DATASET RECORDS:
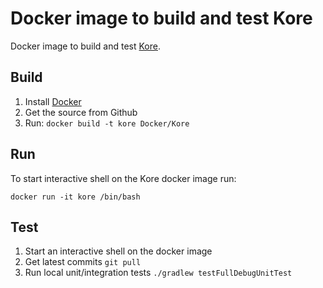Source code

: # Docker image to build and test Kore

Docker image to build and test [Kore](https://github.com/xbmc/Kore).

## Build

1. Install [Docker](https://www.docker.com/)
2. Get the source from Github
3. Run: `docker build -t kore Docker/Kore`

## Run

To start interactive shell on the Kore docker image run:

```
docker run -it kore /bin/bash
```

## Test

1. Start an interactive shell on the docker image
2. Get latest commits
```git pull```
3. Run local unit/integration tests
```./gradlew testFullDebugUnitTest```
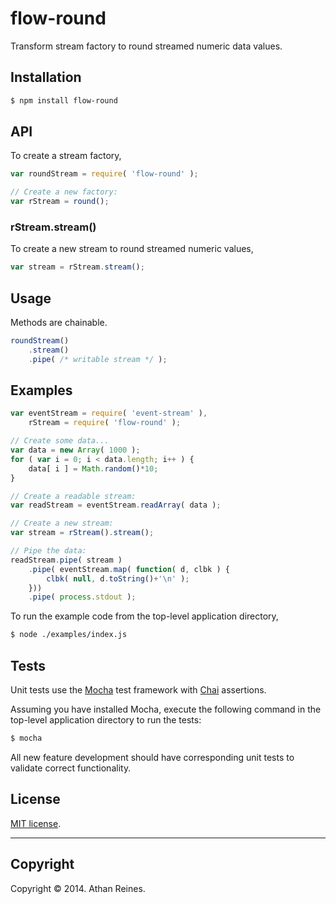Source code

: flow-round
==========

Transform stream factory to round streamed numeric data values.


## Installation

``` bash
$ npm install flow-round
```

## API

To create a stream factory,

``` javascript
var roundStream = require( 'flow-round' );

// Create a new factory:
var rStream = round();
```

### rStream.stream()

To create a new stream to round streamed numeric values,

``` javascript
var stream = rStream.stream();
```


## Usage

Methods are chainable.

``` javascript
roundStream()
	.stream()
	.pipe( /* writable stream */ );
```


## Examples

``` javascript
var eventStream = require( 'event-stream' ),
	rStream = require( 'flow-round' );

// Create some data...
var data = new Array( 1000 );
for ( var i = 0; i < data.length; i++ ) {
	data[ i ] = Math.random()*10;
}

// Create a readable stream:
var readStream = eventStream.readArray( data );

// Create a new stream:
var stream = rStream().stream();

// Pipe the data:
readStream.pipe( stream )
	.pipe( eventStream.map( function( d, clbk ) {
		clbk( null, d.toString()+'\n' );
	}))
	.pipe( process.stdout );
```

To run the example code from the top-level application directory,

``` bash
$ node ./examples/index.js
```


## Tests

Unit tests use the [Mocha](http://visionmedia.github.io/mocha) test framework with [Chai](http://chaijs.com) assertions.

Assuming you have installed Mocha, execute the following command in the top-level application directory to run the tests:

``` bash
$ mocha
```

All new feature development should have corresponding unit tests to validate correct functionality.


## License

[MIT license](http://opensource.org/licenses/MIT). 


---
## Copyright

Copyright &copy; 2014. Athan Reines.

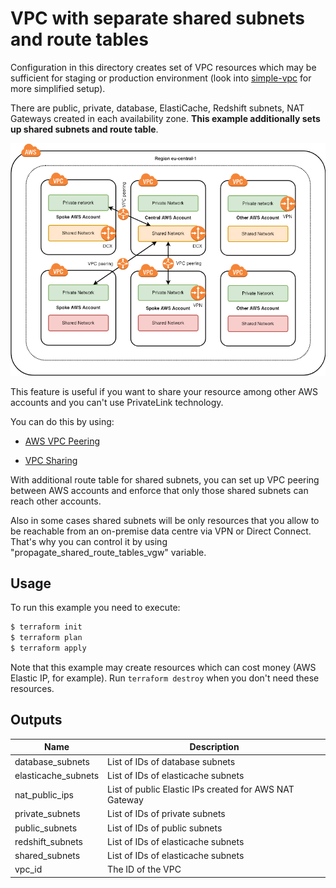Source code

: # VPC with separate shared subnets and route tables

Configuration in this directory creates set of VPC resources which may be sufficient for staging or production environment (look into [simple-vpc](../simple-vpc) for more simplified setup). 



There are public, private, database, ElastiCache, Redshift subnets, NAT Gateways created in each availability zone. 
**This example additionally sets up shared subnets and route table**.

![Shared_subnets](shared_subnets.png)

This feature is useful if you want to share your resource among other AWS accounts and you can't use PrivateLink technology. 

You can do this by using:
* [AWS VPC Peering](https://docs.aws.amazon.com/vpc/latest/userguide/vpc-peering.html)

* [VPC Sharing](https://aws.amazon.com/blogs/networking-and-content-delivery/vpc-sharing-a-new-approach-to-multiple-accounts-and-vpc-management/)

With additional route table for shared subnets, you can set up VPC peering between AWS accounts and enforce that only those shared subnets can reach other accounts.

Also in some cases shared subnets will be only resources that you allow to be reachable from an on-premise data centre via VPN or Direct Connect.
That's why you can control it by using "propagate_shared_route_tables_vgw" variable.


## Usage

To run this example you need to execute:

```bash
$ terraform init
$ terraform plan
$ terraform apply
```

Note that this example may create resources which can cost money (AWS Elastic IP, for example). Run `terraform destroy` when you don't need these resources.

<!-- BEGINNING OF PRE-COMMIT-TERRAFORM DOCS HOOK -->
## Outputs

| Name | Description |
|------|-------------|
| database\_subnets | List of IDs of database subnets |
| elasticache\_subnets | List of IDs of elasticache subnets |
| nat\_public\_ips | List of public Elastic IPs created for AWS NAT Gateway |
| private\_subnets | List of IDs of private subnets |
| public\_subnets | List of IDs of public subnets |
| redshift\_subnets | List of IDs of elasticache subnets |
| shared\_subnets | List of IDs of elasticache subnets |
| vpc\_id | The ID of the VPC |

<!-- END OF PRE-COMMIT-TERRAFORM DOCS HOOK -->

REQUIRED ACTION: Retype exactly the lines above, from the one with "### rStream.stream()" through the one with "## Examples", inclusive.

OUTPUT FOR THIS EXERCISE:
### rStream.stream()

To create a new stream to round streamed numeric values,

``` javascript
var stream = rStream.stream();
```


## Usage

Methods are chainable.

``` javascript
roundStream()
	.stream()
	.pipe( /* writable stream */ );
```


## Examples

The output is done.